PROBLEM STATEMENT: Give again, word for word, every line below from the one that has "Dado os id's" through the one that has "Dado o id de", both included, and no others.

MATERIAL FOR THIS EXERCISE:
>>>>

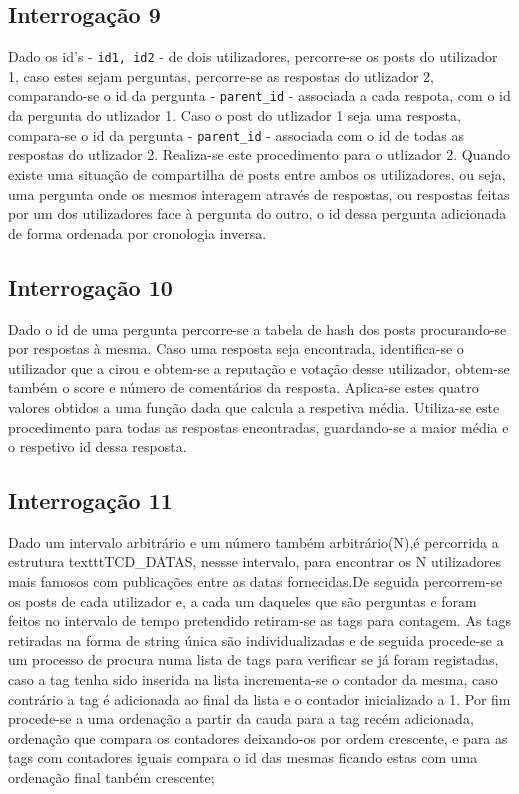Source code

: \documentclass[4apaper]{report}
\begin{document}
\subsection{Interrogação 9}

Dado os id's - \texttt{id1, id2} - de dois utilizadores, percorre-se os posts do utilizador 1, caso estes sejam perguntas, percorre-se as respostas do utlizador 2, comparando-se o id da pergunta - \texttt{parent\_id} - associada a cada respota, com o id da pergunta do utlizador 1. Caso o post do utlizador 1 seja uma resposta, compara-se o id da pergunta - \texttt{parent\_id} - associada com o id de todas as respostas do utlizador 2. Realiza-se este procedimento para o utlizador 2. Quando existe uma situação de compartilha de posts entre ambos os utilizadores, ou seja, uma pergunta onde os mesmos interagem através de respostas, ou respostas feitas por um dos utilizadores face à pergunta do outro, o id dessa pergunta adicionada de forma ordenada por cronologia inversa.

\subsection{Interrogação 10}

Dado o id de uma pergunta percorre-se a tabela de hash dos posts procurando-se por respostas à mesma. Caso uma resposta seja encontrada, identifica-se o utilizador que a cirou e obtem-se a reputação e votação desse utilizador, obtem-se também o score e número de comentários da resposta.
Aplica-se estes quatro valores obtidos a uma função dada que calcula a respetiva média.
Utiliza-se este procedimento para todas as respostas encontradas, guardando-se a maior média e o respetivo id dessa resposta.

\subsection{Interrogação 11}
Dado um intervalo arbitrário e um número também arbitrário(N),é percorrida a estrutura texttt{TCD\_DATAS}, nessse intervalo, para encontrar os  N utilizadores mais famosos com publicações entre as datas fornecidas.De seguida percorrem-se os posts de cada utilizador e, a cada um daqueles que são perguntas e foram feitos no intervalo de tempo pretendido retiram-se as tags para contagem.
As tags retiradas na forma de string única são individualizadas e de seguida procede-se a um processo de procura numa lista de tags para verificar se já foram registadas, caso a tag tenha sido inserida na lista incrementa-se o contador da mesma, caso contrário a tag é adicionada ao final da lista e o contador inicializado a 1.
Por fim procede-se a uma ordenação a partir da cauda para a tag recém adicionada, ordenação que compara os contadores deixando-os por ordem crescente, e para as tags com contadores iguais compara o id das mesmas ficando estas com uma ordenação final tanbém crescente;
\end{document}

<<<<

ANSWER BELOW:
Dado os id's - \texttt{id1, id2} - de dois utilizadores, percorre-se os posts do utilizador 1, caso estes sejam perguntas, percorre-se as respostas do utlizador 2, comparando-se o id da pergunta - \texttt{parent\_id} - associada a cada respota, com o id da pergunta do utlizador 1. Caso o post do utlizador 1 seja uma resposta, compara-se o id da pergunta - \texttt{parent\_id} - associada com o id de todas as respostas do utlizador 2. Realiza-se este procedimento para o utlizador 2. Quando existe uma situação de compartilha de posts entre ambos os utilizadores, ou seja, uma pergunta onde os mesmos interagem através de respostas, ou respostas feitas por um dos utilizadores face à pergunta do outro, o id dessa pergunta adicionada de forma ordenada por cronologia inversa.

\subsection{Interrogação 10}

Dado o id de uma pergunta percorre-se a tabela de hash dos posts procurando-se por respostas à mesma. Caso uma resposta seja encontrada, identifica-se o utilizador que a cirou e obtem-se a reputação e votação desse utilizador, obtem-se também o score e número de comentários da resposta.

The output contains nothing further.